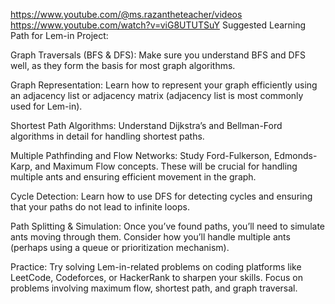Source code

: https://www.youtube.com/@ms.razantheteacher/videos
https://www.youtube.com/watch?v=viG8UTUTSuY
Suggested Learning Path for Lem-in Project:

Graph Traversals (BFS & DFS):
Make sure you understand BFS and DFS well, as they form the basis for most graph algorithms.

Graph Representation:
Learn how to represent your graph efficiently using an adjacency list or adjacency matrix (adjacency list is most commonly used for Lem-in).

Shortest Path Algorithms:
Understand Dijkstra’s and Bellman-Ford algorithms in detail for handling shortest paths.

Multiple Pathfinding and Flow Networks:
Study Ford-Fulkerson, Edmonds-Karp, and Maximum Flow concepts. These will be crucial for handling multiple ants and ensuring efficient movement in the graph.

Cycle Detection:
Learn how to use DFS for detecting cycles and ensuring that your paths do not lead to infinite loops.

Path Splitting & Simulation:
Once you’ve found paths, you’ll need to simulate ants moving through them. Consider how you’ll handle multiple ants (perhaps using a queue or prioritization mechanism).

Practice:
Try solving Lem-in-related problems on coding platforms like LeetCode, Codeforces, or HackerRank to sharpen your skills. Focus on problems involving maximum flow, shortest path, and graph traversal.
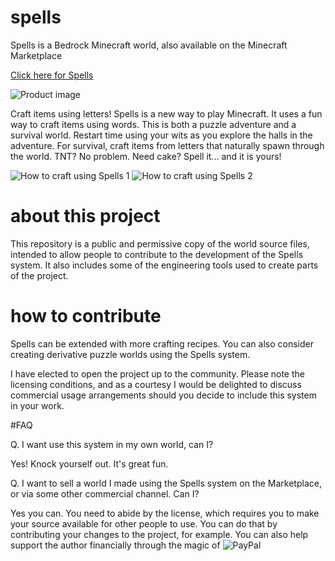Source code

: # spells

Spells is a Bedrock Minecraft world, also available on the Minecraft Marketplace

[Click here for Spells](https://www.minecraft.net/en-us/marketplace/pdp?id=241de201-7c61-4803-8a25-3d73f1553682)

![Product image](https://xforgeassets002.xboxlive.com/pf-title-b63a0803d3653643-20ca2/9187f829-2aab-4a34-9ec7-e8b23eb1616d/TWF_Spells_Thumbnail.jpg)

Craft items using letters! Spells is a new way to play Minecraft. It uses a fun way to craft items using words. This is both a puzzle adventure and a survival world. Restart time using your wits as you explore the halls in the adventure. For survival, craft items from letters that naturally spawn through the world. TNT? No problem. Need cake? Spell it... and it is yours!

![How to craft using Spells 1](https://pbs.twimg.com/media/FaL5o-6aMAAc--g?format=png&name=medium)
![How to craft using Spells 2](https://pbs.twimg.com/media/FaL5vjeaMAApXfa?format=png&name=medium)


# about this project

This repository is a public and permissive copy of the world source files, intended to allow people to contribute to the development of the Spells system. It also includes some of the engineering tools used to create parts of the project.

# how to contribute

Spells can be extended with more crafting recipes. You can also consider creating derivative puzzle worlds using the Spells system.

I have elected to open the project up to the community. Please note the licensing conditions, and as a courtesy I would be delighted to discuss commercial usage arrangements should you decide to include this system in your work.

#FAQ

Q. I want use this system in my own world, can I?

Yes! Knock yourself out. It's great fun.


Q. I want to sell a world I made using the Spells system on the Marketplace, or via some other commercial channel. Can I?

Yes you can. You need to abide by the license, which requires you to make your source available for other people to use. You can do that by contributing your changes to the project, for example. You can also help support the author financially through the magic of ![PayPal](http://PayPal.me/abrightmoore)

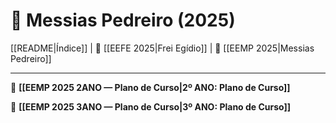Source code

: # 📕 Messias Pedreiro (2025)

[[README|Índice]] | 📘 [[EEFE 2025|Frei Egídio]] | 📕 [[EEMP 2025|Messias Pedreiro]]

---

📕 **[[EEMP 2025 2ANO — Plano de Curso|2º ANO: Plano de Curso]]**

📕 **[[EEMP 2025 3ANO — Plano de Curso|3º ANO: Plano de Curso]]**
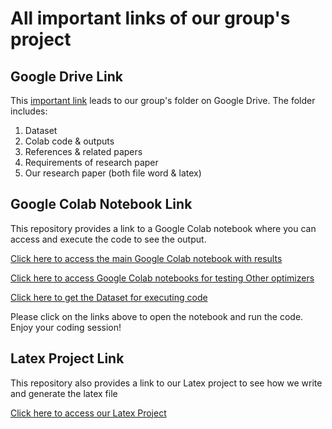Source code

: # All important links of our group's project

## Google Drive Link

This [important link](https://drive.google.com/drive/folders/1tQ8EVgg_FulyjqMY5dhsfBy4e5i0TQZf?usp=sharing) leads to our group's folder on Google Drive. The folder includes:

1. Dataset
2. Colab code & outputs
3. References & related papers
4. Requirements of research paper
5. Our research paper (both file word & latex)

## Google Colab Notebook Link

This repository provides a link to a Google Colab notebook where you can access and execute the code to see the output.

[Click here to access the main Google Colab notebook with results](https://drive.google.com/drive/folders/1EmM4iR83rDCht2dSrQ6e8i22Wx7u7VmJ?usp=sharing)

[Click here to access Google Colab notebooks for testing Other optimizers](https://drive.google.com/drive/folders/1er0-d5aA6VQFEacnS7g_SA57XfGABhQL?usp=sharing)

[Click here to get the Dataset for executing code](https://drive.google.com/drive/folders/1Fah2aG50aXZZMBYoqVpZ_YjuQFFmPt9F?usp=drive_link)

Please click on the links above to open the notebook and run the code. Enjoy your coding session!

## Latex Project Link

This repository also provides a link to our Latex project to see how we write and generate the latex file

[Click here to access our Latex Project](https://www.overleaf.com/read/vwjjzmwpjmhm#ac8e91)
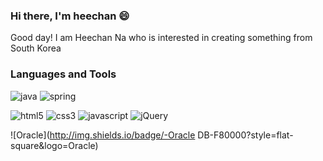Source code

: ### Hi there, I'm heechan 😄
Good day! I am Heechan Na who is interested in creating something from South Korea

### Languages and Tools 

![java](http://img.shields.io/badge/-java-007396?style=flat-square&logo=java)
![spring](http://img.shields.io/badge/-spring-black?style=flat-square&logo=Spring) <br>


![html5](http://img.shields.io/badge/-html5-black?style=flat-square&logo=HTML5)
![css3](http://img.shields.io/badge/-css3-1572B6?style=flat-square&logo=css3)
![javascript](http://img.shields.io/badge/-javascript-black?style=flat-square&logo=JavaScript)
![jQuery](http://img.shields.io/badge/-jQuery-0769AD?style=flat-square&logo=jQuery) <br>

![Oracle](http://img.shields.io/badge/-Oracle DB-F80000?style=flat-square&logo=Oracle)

***

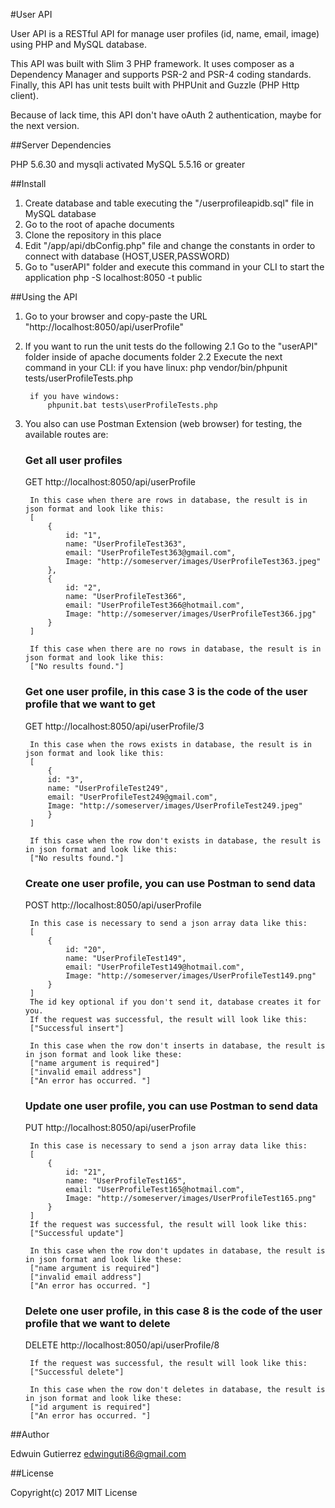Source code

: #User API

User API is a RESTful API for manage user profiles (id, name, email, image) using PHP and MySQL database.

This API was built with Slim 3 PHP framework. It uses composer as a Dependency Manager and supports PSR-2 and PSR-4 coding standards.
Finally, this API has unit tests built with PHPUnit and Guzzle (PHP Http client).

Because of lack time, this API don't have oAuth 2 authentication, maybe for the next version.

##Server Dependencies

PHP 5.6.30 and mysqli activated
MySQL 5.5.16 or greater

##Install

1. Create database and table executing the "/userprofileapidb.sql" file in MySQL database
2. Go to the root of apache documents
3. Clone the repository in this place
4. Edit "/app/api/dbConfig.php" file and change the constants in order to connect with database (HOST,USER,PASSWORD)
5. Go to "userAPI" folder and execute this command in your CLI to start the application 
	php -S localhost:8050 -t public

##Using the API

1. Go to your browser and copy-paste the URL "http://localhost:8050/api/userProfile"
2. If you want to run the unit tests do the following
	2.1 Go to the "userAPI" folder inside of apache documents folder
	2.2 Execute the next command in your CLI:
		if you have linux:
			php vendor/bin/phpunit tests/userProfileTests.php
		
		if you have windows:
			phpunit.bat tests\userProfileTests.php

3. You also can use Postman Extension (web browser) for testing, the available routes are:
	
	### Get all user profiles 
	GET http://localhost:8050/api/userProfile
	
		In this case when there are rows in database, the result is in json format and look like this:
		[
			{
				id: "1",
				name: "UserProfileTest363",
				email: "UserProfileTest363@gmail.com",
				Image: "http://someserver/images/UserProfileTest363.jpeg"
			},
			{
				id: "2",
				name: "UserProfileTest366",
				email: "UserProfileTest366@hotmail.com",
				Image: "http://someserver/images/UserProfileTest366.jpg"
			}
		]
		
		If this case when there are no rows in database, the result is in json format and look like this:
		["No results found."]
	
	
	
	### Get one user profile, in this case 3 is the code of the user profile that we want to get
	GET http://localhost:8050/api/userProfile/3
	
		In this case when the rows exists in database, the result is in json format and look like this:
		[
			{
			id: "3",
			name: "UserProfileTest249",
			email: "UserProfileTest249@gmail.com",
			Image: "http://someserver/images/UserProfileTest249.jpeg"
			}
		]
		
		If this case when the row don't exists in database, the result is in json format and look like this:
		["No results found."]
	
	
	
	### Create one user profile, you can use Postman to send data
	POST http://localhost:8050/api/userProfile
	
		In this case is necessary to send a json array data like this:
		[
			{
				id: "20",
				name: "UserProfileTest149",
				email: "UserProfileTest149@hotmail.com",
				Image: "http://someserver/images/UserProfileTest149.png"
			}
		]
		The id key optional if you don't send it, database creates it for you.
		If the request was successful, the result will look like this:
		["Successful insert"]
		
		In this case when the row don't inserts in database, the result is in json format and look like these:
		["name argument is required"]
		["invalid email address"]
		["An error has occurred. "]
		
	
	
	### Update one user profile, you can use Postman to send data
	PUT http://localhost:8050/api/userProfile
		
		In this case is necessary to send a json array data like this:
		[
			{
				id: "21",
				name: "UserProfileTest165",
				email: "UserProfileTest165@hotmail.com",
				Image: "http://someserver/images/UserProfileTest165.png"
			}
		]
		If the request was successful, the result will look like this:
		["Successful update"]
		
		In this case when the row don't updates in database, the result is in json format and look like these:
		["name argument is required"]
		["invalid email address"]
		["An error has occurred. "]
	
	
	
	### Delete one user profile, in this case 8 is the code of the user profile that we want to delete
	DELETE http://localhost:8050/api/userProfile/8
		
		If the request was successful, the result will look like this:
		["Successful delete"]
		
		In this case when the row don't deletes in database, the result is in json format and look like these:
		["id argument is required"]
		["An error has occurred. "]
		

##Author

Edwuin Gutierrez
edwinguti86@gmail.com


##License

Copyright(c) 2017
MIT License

***

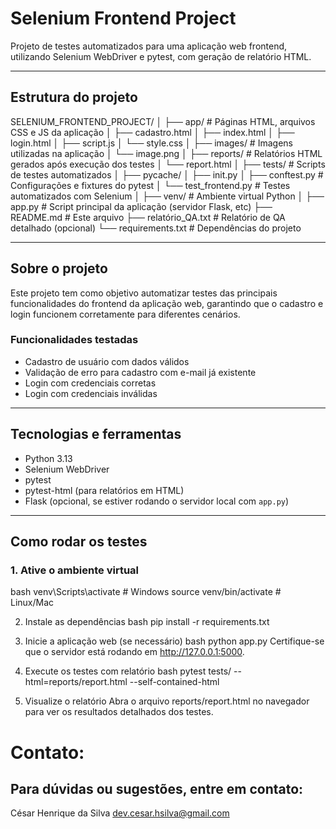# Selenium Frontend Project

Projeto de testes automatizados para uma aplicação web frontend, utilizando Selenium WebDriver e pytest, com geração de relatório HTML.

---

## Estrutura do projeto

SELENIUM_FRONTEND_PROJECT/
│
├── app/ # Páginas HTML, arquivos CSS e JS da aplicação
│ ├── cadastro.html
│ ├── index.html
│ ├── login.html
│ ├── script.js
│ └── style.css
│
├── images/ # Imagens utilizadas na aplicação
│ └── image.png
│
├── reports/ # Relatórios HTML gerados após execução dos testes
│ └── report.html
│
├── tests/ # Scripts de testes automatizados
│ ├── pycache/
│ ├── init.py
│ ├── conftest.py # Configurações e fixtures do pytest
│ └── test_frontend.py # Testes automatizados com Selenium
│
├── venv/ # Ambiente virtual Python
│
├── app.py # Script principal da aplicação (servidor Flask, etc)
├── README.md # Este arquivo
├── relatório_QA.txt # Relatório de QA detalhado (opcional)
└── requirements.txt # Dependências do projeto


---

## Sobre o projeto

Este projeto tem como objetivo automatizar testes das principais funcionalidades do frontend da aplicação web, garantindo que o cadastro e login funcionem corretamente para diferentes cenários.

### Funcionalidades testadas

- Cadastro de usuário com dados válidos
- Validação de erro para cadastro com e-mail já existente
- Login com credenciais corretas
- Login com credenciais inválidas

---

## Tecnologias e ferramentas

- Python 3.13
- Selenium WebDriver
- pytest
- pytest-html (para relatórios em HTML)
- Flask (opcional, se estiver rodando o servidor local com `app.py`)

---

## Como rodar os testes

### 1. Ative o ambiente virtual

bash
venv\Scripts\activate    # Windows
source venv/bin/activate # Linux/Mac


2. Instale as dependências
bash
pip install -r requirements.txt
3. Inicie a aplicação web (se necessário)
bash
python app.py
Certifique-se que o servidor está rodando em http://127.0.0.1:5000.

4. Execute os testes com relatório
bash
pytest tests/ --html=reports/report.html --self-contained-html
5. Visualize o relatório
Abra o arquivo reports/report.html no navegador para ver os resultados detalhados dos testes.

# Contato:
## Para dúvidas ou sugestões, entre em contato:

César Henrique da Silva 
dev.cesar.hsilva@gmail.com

***

• The problem: Copy from the entries above each line in which the string "have" can be found.

• Worked solution:
I have elected to open the project up to the community. Please note the licensing conditions, and as a courtesy I would be delighted to discuss commercial usage arrangements should you decide to include this system in your work.
Because of lack time, this API don't have oAuth 2 authentication, maybe for the next version.
		if you have linux:
		if you have windows:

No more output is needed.